Project 2: Text Editor Buffer (Gap Buffer Implementation)

Sprint: 2 - Data & Invariants Difficulty: Advanced Time Estimate: 1-2 weeks Prerequisites: Project 1 (or equivalent dynamic array understanding)

Overview

What you’ll build: The core buffer data structure used by real text editors—a gap buffer that efficiently handles insertions and deletions at the cursor position.

Why it teaches Data & Invariants: A gap buffer has one of the most elegant invariant sets in computer science:

[text before cursor][.....gap.....][text after cursor]

The “gap” is uninitialized memory that moves with the cursor. You must track:

Where the gap starts
Where the gap ends
What’s “real text” vs “garbage in the gap”
When the buffer needs to grow

One wrong index and you’re reading garbage or corrupting memory.
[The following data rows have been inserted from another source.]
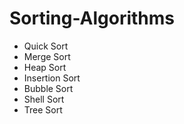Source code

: # Sorting-Algorithms #
- Quick Sort
- Merge Sort
- Heap Sort
- Insertion Sort
- Bubble Sort
- Shell Sort
- Tree Sort
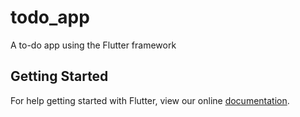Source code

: # todo_app

A to-do app using the Flutter framework

## Getting Started

For help getting started with Flutter, view our online
[documentation](https://flutter.io/).
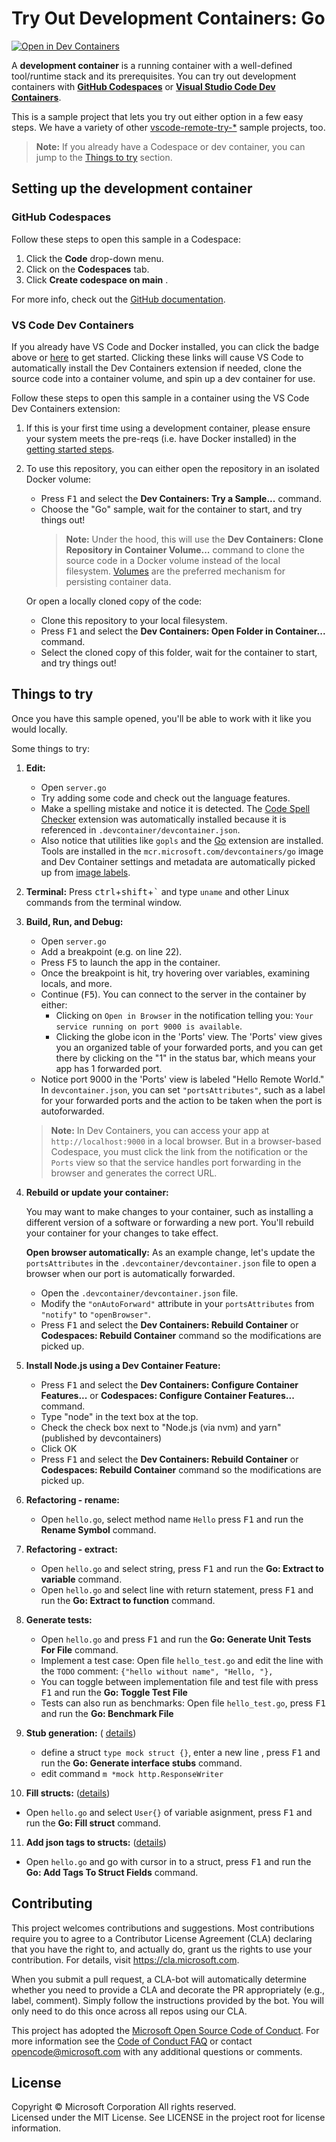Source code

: # Try Out Development Containers: Go

[![Open in Dev Containers](https://img.shields.io/static/v1?label=Dev%20Containers&message=Open&color=blue&logo=visualstudiocode)](https://vscode.dev/redirect?url=vscode://ms-vscode-remote.remote-containers/cloneInVolume?url=https://github.com/microsoft/vscode-remote-try-go)

A **development container** is a running container with a well-defined
tool/runtime stack and its prerequisites. You can try out development containers
with **[GitHub Codespaces](https://github.com/features/codespaces)** or
**[Visual Studio Code Dev Containers](https://aka.ms/vscode-remote/containers)**.

This is a sample project that lets you try out either option in a few easy
steps. We have a variety of other
[vscode-remote-try-\*](https://github.com/search?q=org%3Amicrosoft+vscode-remote-try-&type=Repositories)
sample projects, too.

> **Note:** If you already have a Codespace or dev container, you can jump to
> the [Things to try](#things-to-try) section.

## Setting up the development container

### GitHub Codespaces

Follow these steps to open this sample in a Codespace:

1. Click the **Code** drop-down menu.
2. Click on the **Codespaces** tab.
3. Click **Create codespace on main** .

For more info, check out the
[GitHub documentation](https://docs.github.com/en/free-pro-team@latest/github/developing-online-with-codespaces/creating-a-codespace#creating-a-codespace).

### VS Code Dev Containers

If you already have VS Code and Docker installed, you can click the badge above
or
[here](https://vscode.dev/redirect?url=vscode://ms-vscode-remote.remote-containers/cloneInVolume?url=https://github.com/microsoft/vscode-remote-try-go)
to get started. Clicking these links will cause VS Code to automatically install
the Dev Containers extension if needed, clone the source code into a container
volume, and spin up a dev container for use.

Follow these steps to open this sample in a container using the VS Code Dev
Containers extension:

1. If this is your first time using a development container, please ensure your
   system meets the pre-reqs (i.e. have Docker installed) in the
   [getting started steps](https://aka.ms/vscode-remote/containers/getting-started).

2. To use this repository, you can either open the repository in an isolated
   Docker volume:

    - Press <kbd>F1</kbd> and select the **Dev Containers: Try a Sample...**
      command.
    - Choose the "Go" sample, wait for the container to start, and try things
      out!
        > **Note:** Under the hood, this will use the **Dev Containers: Clone
        > Repository in Container Volume...** command to clone the source code
        > in a Docker volume instead of the local filesystem.
        > [Volumes](https://docs.docker.com/storage/volumes/) are the preferred
        > mechanism for persisting container data.

    Or open a locally cloned copy of the code:

    - Clone this repository to your local filesystem.
    - Press <kbd>F1</kbd> and select the **Dev Containers: Open Folder in
      Container...** command.
    - Select the cloned copy of this folder, wait for the container to start,
      and try things out!

## Things to try

Once you have this sample opened, you'll be able to work with it like you would
locally.

Some things to try:

1. **Edit:**

    - Open `server.go`
    - Try adding some code and check out the language features.
    - Make a spelling mistake and notice it is detected. The
      [Code Spell Checker](https://marketplace.visualstudio.com/items?itemName=streetsidesoftware.code-spell-checker)
      extension was automatically installed because it is referenced in
      `.devcontainer/devcontainer.json`.
    - Also notice that utilities like `gopls` and the
      [Go](https://marketplace.visualstudio.com/items?itemName=golang.Go)
      extension are installed. Tools are installed in the
      `mcr.microsoft.com/devcontainers/go` image and Dev Container settings and
      metadata are automatically picked up from
      [image labels](https://containers.dev/implementors/reference/#labels).

2. **Terminal:** Press <kbd>ctrl</kbd>+<kbd>shift</kbd>+<kbd>\`</kbd> and type
   `uname` and other Linux commands from the terminal window.
3. **Build, Run, and Debug:**

    - Open `server.go`
    - Add a breakpoint (e.g. on line 22).
    - Press <kbd>F5</kbd> to launch the app in the container.
    - Once the breakpoint is hit, try hovering over variables, examining locals,
      and more.
    - Continue (<kbd>F5</kbd>). You can connect to the server in the container
      by either:
        - Clicking on `Open in Browser` in the notification telling you:
          `Your service running on port 9000 is available`.
        - Clicking the globe icon in the 'Ports' view. The 'Ports' view gives
          you an organized table of your forwarded ports, and you can get there
          by clicking on the "1" in the status bar, which means your app has 1
          forwarded port.
    - Notice port 9000 in the 'Ports' view is labeled "Hello Remote World." In
      `devcontainer.json`, you can set `"portsAttributes"`, such as a label for
      your forwarded ports and the action to be taken when the port is
      autoforwarded.

    > **Note:** In Dev Containers, you can access your app at
    > `http://localhost:9000` in a local browser. But in a browser-based
    > Codespace, you must click the link from the notification or the `Ports`
    > view so that the service handles port forwarding in the browser and
    > generates the correct URL.

4. **Rebuild or update your container:**

    You may want to make changes to your container, such as installing a
    different version of a software or forwarding a new port. You'll rebuild
    your container for your changes to take effect.

    **Open browser automatically:** As an example change, let's update the
    `portsAttributes` in the `.devcontainer/devcontainer.json` file to open a
    browser when our port is automatically forwarded.

    - Open the `.devcontainer/devcontainer.json` file.
    - Modify the `"onAutoForward"` attribute in your `portsAttributes` from
      `"notify"` to `"openBrowser"`.
    - Press <kbd>F1</kbd> and select the **Dev Containers: Rebuild Container**
      or **Codespaces: Rebuild Container** command so the modifications are
      picked up.

5. **Install Node.js using a Dev Container Feature:**

    - Press <kbd>F1</kbd> and select the **Dev Containers: Configure Container
      Features...** or **Codespaces: Configure Container Features...** command.
    - Type "node" in the text box at the top.
    - Check the check box next to "Node.js (via nvm) and yarn" (published by
      devcontainers)
    - Click OK
    - Press <kbd>F1</kbd> and select the **Dev Containers: Rebuild Container**
      or **Codespaces: Rebuild Container** command so the modifications are
      picked up.

6. **Refactoring - rename:**
    - Open `hello.go`, select method name `Hello` press <kbd>F1</kbd> and run
      the **Rename Symbol** command.
7. **Refactoring - extract:**
    - Open `hello.go` and select string, press <kbd>F1</kbd> and run the **Go:
      Extract to variable** command.
    - Open `hello.go` and select line with return statement, press <kbd>F1</kbd>
      and run the **Go: Extract to function** command.
8. **Generate tests:**
    - Open `hello.go` and press <kbd>F1</kbd> and run the **Go: Generate Unit
      Tests For File** command.
    - Implement a test case: Open file `hello_test.go` and edit the line with
      the `TODO` comment: `{"hello without name", "Hello, "},`
    - You can toggle between implementation file and test file with press
      <kbd>F1</kbd> and run the **Go: Toggle Test File**
    - Tests can also run as benchmarks: Open file `hello_test.go`, press
      <kbd>F1</kbd> and run the **Go: Benchmark File**
9. **Stub generation:** ( [details](https://github.com/josharian/impl))
    - define a struct `type mock struct {}`, enter a new line , press
      <kbd>F1</kbd> and run the **Go: Generate interface stubs** command.
    - edit command `m *mock http.ResponseWriter`
10. **Fill structs:**
    ([details](https://github.com/davidrjenni/reftools/tree/master/cmd/fillstruct))

-   Open `hello.go` and select `User{}` of variable asignment, press
    <kbd>F1</kbd> and run the **Go: Fill struct** command.

11. **Add json tags to structs:**
    ([details](https://github.com/fatih/gomodifytags))

-   Open `hello.go` and go with cursor in to a struct, press <kbd>F1</kbd> and
    run the **Go: Add Tags To Struct Fields** command.

## Contributing

This project welcomes contributions and suggestions. Most contributions require
you to agree to a Contributor License Agreement (CLA) declaring that you have
the right to, and actually do, grant us the rights to use your contribution. For
details, visit https://cla.microsoft.com.

When you submit a pull request, a CLA-bot will automatically determine whether
you need to provide a CLA and decorate the PR appropriately (e.g., label,
comment). Simply follow the instructions provided by the bot. You will only need
to do this once across all repos using our CLA.

This project has adopted the
[Microsoft Open Source Code of Conduct](https://opensource.microsoft.com/codeofconduct/).
For more information see the
[Code of Conduct FAQ](https://opensource.microsoft.com/codeofconduct/faq/) or
contact [opencode@microsoft.com](mailto:opencode@microsoft.com) with any
additional questions or comments.

## License

Copyright © Microsoft Corporation All rights reserved.<br /> Licensed under the
MIT License. See LICENSE in the project root for license information.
The Core Question You’re Answering:

“How do you make text insertion O(1) when arrays require O(n) shifting, without using a linked list of characters?”

Learning Objectives

By the end of this project, you will be able to:

Implement a gap buffer with correct invariants
Handle memory movement using memmove (not memcpy) for overlapping regions
Represent “absence” safely (the gap contains garbage)
Design struct layout for performance
Debug buffer corruption using visualization
Understand aliasing dangers when pointers overlap

Theoretical Foundation

The Gap Buffer Concept

Text editing has a locality property—99% of edits happen at or near the cursor position. A gap buffer exploits this:

Gap Buffer Structure:
┌──────────────────────────────────────────────────────────────┐
│  "Hello World" with cursor after "Hello "                    │
│                                                              │
│  In memory:                                                  │
│  [H][e][l][l][o][ ][   GAP   ][W][o][r][l][d]               │
│   0  1  2  3  4  5  6 7 8 9 10 11 12 13 14 15               │
│                     ^         ^                              │
│                 gap_start   gap_end                          │
│                                                              │
│  The cursor is ALWAYS at gap_start                          │
└──────────────────────────────────────────────────────────────┘

The Invariants

INVARIANT 1: gap_start <= gap_end
  (The gap cannot have negative size)

INVARIANT 2: gap_end <= total_size
  (The gap end cannot exceed buffer size)

INVARIANT 3: buffer[0..gap_start-1] is valid text
  (Text before cursor is meaningful)

INVARIANT 4: buffer[gap_start..gap_end-1] is GARBAGE
  (NEVER read this memory!)

INVARIANT 5: buffer[gap_end..total_size-1] is valid text
  (Text after cursor is meaningful)

INVARIANT 6: cursor_position == gap_start
  (Cursor is always at start of gap)

Operations

Insert Character:

Before: [H][e][l][l][o][ ][GAP GAP GAP][W][o][r][l][d]
                         ^gap_start

Insert 'X':
        [H][e][l][l][o][ ][X][GAP GAP][W][o][r][l][d]
                            ^gap_start (incremented)

Time complexity: O(1) - just write to gap_start and increment

Delete Character (Backspace):

Before: [H][e][l][l][o][ ][GAP GAP GAP][W][o][r][l][d]
                         ^gap_start

Backspace:
        [H][e][l][l][o][GAP GAP GAP GAP][W][o][r][l][d]
                       ^gap_start (decremented)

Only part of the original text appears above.